## Directions
Return an exact copy of the entries, skipping any picture you find.

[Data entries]

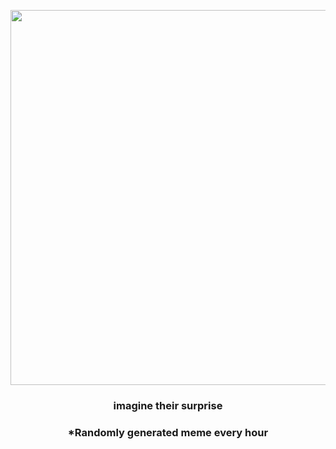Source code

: <p align="center">
        <img src="https://i.redd.it/099hrh6ge8l91.jpg" width="600" height="600">
        </p>
        <h3 align="center">imagine their surprise</h3>
        <h3 align="center">*Randomly generated meme every hour</h3>
    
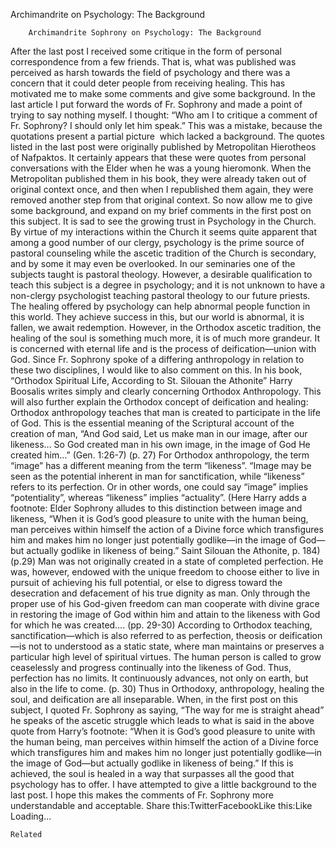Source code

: Archimandrite on Psychology: The Background

		Archimandrite Sophrony on Psychology: The Background
After the last post I received some critique in the form of personal correspondence from a few friends. That is, what was published was perceived as harsh towards the field of psychology and there was a concern that it could deter people from receiving healing. This has motivated me to make some comments and give some background.
In the last article I put forward the words of Fr. Sophrony and made a point of trying to say nothing myself. I thought: “Who am I to critique a comment of Fr. Sophrony? I should only let him speak.” This was a mistake, because the quotations present a partial picture  which lacked a background. The quotes listed in the last post were originally published by Metropolitan Hierotheos of Nafpaktos. It certainly appears that these were quotes from personal conversations with the Elder when he was a young hieromonk. When the Metropolitan published them in his book, they were already taken out of original context once, and then when I republished them again, they were removed another step from that original context. So now allow me to give some background, and expand on my brief comments in the first post on this subject.
It is sad to see the growing trust in Psychology in the Church. By virtue of my interactions within the Church it seems quite apparent that among a good number of our clergy, psychology is the prime source of pastoral counseling while the ascetic tradition of the Church is secondary, and by some it may even be overlooked. In our seminaries one of the subjects taught is pastoral theology. However, a desirable qualification to teach this subject is a degree in psychology; and it is not unknown to have a non-clergy psychologist teaching pastoral theology to our future priests.
The healing offered by psychology can help abnormal people function in this world. They achieve success in this, but our world is abnormal, it is fallen, we await redemption. However, in the Orthodox ascetic tradition, the healing of the soul is something much more, it is of much more grandeur. It is concerned with eternal life and is the process of deification—union with God.
Since Fr. Sophrony spoke of a differing anthropology in relation to these two disciplines, I would like to also comment on this. In his book, “Orthodox Spiritual Life, According to St. Silouan the Athonite” Harry Boosalis writes simply and clearly concerning Orthodox Anthropology. This will also further explain the Orthodox concept of deification and healing:
Orthodox anthropology teaches that man is created to participate in the life of God. This is the essential meaning of the Scriptural account of the creation of man, “And God said, Let us make man in our image, after our likeness… So God created man in his own image, in the image of God He created him…” (Gen. 1:26-7) (p. 27)
For Orthodox anthropology, the term “image” has a different meaning from the term “likeness”. “Image may be seen as the potential inherent in man for sanctification, while “likeness” refers to its perfection. Or in other words, one could say “image” implies “potentiality”, whereas “likeness” implies “actuality”. (Here Harry adds a footnote: Elder Sophrony alludes to this distinction between image and likeness, “When it is God’s good pleasure to unite with the human being, man perceives within himself the action of a Divine force which transfigures him and makes him no longer just potentially godlike—in the image of God—but actually godlike in likeness of being.” Saint Silouan the Athonite, p. 184) (p.29)
Man was not originally created in a state of completed perfection. He was, however, endowed with the unique freedom to choose either to live in pursuit of achieving his full potential, or else to digress toward the desecration and defacement of his true dignity as man. Only through the proper use of his God-given freedom can man cooperate with divine grace in restoring the image of God within him and attain to the likeness with God for which he was created…. (pp. 29-30)
According to Orthodox teaching, sanctification—which is also referred to as perfection, theosis or deification—is not to understood as a static state, where man maintains or preserves a particular high level of spiritual virtues. The human person is called to grow ceaselessly and progress continually into the likeness of God. Thus, perfection has no limits. It continuously advances, not only on earth, but also in the life to come. (p. 30)
Thus in Orthodoxy, anthropology, healing the soul, and deification are all inseparable. When, in the first post on this subject, I quoted Fr. Sophrony as saying, “The way for me is straight ahead” he speaks of the ascetic struggle which leads to what is said in the above quote from Harry’s footnote: “When it is God’s good pleasure to unite with the human being, man perceives within himself the action of a Divine force which transfigures him and makes him no longer just potentially godlike—in the image of God—but actually godlike in likeness of being.” If this is achieved, the soul is healed in a way that surpasses all the good that psychology has to offer.
I have attempted to give a little background to the last post. I hope this makes the comments of Fr. Sophrony more understandable and acceptable.
Share this:TwitterFacebookLike this:Like Loading...

	Related
			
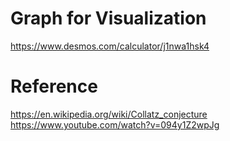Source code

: # Graph for Visualization

https://www.desmos.com/calculator/j1nwa1hsk4

# Reference

https://en.wikipedia.org/wiki/Collatz_conjecture
https://www.youtube.com/watch?v=094y1Z2wpJg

## Answer to this task
Source code

: <p align="center">
        <img src="https://i.redd.it/099hrh6ge8l91.jpg" width="600" height="600">
        </p>
        <h3 align="center">imagine their surprise</h3>
        <h3 align="center">*Randomly generated meme every hour</h3>
    
Source code

: Archimandrite on Psychology: The Background

		Archimandrite Sophrony on Psychology: The Background
After the last post I received some critique in the form of personal correspondence from a few friends. That is, what was published was perceived as harsh towards the field of psychology and there was a concern that it could deter people from receiving healing. This has motivated me to make some comments and give some background.
In the last article I put forward the words of Fr. Sophrony and made a point of trying to say nothing myself. I thought: “Who am I to critique a comment of Fr. Sophrony? I should only let him speak.” This was a mistake, because the quotations present a partial picture  which lacked a background. The quotes listed in the last post were originally published by Metropolitan Hierotheos of Nafpaktos. It certainly appears that these were quotes from personal conversations with the Elder when he was a young hieromonk. When the Metropolitan published them in his book, they were already taken out of original context once, and then when I republished them again, they were removed another step from that original context. So now allow me to give some background, and expand on my brief comments in the first post on this subject.
It is sad to see the growing trust in Psychology in the Church. By virtue of my interactions within the Church it seems quite apparent that among a good number of our clergy, psychology is the prime source of pastoral counseling while the ascetic tradition of the Church is secondary, and by some it may even be overlooked. In our seminaries one of the subjects taught is pastoral theology. However, a desirable qualification to teach this subject is a degree in psychology; and it is not unknown to have a non-clergy psychologist teaching pastoral theology to our future priests.
The healing offered by psychology can help abnormal people function in this world. They achieve success in this, but our world is abnormal, it is fallen, we await redemption. However, in the Orthodox ascetic tradition, the healing of the soul is something much more, it is of much more grandeur. It is concerned with eternal life and is the process of deification—union with God.
Since Fr. Sophrony spoke of a differing anthropology in relation to these two disciplines, I would like to also comment on this. In his book, “Orthodox Spiritual Life, According to St. Silouan the Athonite” Harry Boosalis writes simply and clearly concerning Orthodox Anthropology. This will also further explain the Orthodox concept of deification and healing:
Orthodox anthropology teaches that man is created to participate in the life of God. This is the essential meaning of the Scriptural account of the creation of man, “And God said, Let us make man in our image, after our likeness… So God created man in his own image, in the image of God He created him…” (Gen. 1:26-7) (p. 27)
For Orthodox anthropology, the term “image” has a different meaning from the term “likeness”. “Image may be seen as the potential inherent in man for sanctification, while “likeness” refers to its perfection. Or in other words, one could say “image” implies “potentiality”, whereas “likeness” implies “actuality”. (Here Harry adds a footnote: Elder Sophrony alludes to this distinction between image and likeness, “When it is God’s good pleasure to unite with the human being, man perceives within himself the action of a Divine force which transfigures him and makes him no longer just potentially godlike—in the image of God—but actually godlike in likeness of being.” Saint Silouan the Athonite, p. 184) (p.29)
Man was not originally created in a state of completed perfection. He was, however, endowed with the unique freedom to choose either to live in pursuit of achieving his full potential, or else to digress toward the desecration and defacement of his true dignity as man. Only through the proper use of his God-given freedom can man cooperate with divine grace in restoring the image of God within him and attain to the likeness with God for which he was created…. (pp. 29-30)
According to Orthodox teaching, sanctification—which is also referred to as perfection, theosis or deification—is not to understood as a static state, where man maintains or preserves a particular high level of spiritual virtues. The human person is called to grow ceaselessly and progress continually into the likeness of God. Thus, perfection has no limits. It continuously advances, not only on earth, but also in the life to come. (p. 30)
Thus in Orthodoxy, anthropology, healing the soul, and deification are all inseparable. When, in the first post on this subject, I quoted Fr. Sophrony as saying, “The way for me is straight ahead” he speaks of the ascetic struggle which leads to what is said in the above quote from Harry’s footnote: “When it is God’s good pleasure to unite with the human being, man perceives within himself the action of a Divine force which transfigures him and makes him no longer just potentially godlike—in the image of God—but actually godlike in likeness of being.” If this is achieved, the soul is healed in a way that surpasses all the good that psychology has to offer.
I have attempted to give a little background to the last post. I hope this makes the comments of Fr. Sophrony more understandable and acceptable.
Share this:TwitterFacebookLike this:Like Loading...

	Related
			
Source code

: # Graph for Visualization

https://www.desmos.com/calculator/j1nwa1hsk4

# Reference

https://en.wikipedia.org/wiki/Collatz_conjecture
https://www.youtube.com/watch?v=094y1Z2wpJg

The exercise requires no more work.